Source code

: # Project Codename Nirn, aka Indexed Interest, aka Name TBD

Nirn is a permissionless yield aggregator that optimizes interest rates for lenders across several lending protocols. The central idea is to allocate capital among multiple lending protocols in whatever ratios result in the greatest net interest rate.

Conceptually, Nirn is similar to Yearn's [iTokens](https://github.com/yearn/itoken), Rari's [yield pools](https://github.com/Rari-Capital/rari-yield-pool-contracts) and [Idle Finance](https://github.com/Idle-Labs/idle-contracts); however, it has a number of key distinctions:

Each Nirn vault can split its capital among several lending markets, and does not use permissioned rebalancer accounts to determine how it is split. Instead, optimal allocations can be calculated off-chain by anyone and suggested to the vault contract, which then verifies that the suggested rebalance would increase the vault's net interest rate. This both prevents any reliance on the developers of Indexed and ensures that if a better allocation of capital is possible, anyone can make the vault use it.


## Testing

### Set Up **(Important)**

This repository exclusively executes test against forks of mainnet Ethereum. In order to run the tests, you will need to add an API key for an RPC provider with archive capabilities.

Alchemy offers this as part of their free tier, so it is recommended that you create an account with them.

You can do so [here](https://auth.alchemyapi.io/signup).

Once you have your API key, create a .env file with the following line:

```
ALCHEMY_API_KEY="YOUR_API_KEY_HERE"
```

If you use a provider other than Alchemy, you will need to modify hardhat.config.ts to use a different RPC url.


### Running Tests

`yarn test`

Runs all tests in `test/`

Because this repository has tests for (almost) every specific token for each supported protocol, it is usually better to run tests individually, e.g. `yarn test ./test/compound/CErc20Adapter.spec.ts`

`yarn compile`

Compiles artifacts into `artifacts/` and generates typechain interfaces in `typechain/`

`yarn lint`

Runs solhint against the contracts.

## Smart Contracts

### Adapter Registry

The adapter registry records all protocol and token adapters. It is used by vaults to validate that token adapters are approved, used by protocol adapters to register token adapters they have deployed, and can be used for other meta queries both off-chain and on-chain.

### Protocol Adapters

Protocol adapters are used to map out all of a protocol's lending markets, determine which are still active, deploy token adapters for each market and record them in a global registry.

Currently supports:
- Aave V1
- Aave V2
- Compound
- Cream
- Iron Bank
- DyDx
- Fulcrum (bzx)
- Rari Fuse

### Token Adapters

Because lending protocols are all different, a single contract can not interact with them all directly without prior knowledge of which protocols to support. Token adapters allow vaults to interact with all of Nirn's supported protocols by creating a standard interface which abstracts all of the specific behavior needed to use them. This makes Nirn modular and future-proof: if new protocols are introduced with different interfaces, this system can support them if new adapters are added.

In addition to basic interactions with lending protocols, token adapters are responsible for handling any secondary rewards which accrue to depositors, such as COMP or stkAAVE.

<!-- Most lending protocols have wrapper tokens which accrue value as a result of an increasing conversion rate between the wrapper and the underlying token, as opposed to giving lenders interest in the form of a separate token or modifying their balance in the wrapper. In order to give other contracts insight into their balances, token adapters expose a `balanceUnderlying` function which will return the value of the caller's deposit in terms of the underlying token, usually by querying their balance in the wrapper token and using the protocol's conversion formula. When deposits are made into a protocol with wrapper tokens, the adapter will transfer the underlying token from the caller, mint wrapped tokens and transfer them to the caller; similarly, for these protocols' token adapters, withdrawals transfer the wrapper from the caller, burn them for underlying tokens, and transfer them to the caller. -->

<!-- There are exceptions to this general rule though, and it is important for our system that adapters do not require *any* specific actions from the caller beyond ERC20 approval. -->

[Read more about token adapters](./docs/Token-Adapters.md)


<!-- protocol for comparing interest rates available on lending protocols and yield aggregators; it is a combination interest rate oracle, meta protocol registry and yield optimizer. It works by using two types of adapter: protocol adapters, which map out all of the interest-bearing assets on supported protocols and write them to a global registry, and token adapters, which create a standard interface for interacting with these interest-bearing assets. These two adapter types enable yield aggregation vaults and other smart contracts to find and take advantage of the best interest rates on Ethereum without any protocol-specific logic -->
________________________________________
Work task:
Say only how many lines above contain "among", with no other words.

Answer section:
2